Stitched PanoramaWeb design has more in common with print design than we like to admit. While the web offers endless opportunities and unique design possibilities, print design has been evolving for over 500 years and much of how we approach content of all kinds comes from our longstanding use of print and paper.

Design is really all about connecting with the public and sharing information in an attractive form, whether it be in books, images, or videos. Noupe offered some print design rules that apply in every medium you want to use.

Less is More

Print has always been very aware of size constraints. If you go over the size limit, it means adding more space, which meant using more paper, which means higher costs. The web has the opposite problem. We are given endless space and some designers take that space and try to use as much of it as possible to bombard viewers with everything they have to offer.

When you throw too much at the audience all at once however, you face clutter problems as well as just overwhelming and putting off your audience. Consider a memo or press release, and how corporate designers aim to immediately grab the viewer’s attention with economic design. You can put out information with a strong central theme or message without attacking your audience all at once.

Make Scanning Easy

Very few people read every word on anything. We are skimmers, who jump to and from text littered all throughout or life, and we expect the things we read to make this easy for us. People don’t want to have to search extensively for what they’re looking for. They want the content to be broken up in a way where sections and different types of information are immediately obvious.

Following a typographical hierarchy is one of the best ways to keep your content organized for scanners to find what they are looking for. Headlines and sub-headings guide the eyes and announce the main topic of content sections, while bold and italics draw attention to important areas.

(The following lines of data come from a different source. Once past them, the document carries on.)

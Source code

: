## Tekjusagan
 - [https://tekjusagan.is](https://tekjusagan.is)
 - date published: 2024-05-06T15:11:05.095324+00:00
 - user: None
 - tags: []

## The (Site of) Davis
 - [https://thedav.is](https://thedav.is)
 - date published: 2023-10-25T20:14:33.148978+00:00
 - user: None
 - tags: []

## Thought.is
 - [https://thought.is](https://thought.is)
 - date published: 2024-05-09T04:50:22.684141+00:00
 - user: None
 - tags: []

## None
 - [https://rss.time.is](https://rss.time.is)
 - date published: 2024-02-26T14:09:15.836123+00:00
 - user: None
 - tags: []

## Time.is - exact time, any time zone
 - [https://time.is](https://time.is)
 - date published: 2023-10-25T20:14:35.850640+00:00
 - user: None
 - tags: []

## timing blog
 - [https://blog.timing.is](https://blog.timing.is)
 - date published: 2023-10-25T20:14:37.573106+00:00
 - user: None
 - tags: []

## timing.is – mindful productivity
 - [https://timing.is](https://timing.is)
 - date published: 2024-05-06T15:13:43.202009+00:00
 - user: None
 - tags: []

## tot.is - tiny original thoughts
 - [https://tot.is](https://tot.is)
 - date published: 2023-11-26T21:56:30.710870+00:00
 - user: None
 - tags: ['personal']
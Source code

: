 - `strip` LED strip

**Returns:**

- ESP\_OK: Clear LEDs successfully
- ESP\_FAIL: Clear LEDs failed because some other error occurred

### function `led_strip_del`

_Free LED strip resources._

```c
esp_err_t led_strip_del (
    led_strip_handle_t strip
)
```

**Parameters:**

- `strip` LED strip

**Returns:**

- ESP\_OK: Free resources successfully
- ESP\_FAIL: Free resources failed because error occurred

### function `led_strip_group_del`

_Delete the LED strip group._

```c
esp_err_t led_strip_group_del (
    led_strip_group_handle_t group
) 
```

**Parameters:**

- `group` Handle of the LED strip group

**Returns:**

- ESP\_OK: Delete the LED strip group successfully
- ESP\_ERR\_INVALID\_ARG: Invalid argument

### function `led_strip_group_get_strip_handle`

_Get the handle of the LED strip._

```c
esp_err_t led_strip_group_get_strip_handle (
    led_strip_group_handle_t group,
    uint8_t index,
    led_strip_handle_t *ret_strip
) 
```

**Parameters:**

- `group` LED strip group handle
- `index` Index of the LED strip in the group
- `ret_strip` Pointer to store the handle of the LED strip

Functionality is More Important Than Style

Managing print functionality doesn’t seem like that much of a task, but part of that comes from our long history of streamlining text into its most legible forms from the birth of the print press. Consider every aspect of print design that keeps text legible; text color, layout, font choice, and even text alignment all have to be considered in order to keep the print “functional” or able to convey the information you’re trying to share.

In web design, functionality is much more of an overt issue, yet the rule remains the same. Some designers try to hard to create lavish sights rich with animation and high quality images, but they sacrifice usability, sped, and practicality in favor of style. Any site that doesn’t work for users isn’t a successful site because people won’t care about fancy design if they can’t use it.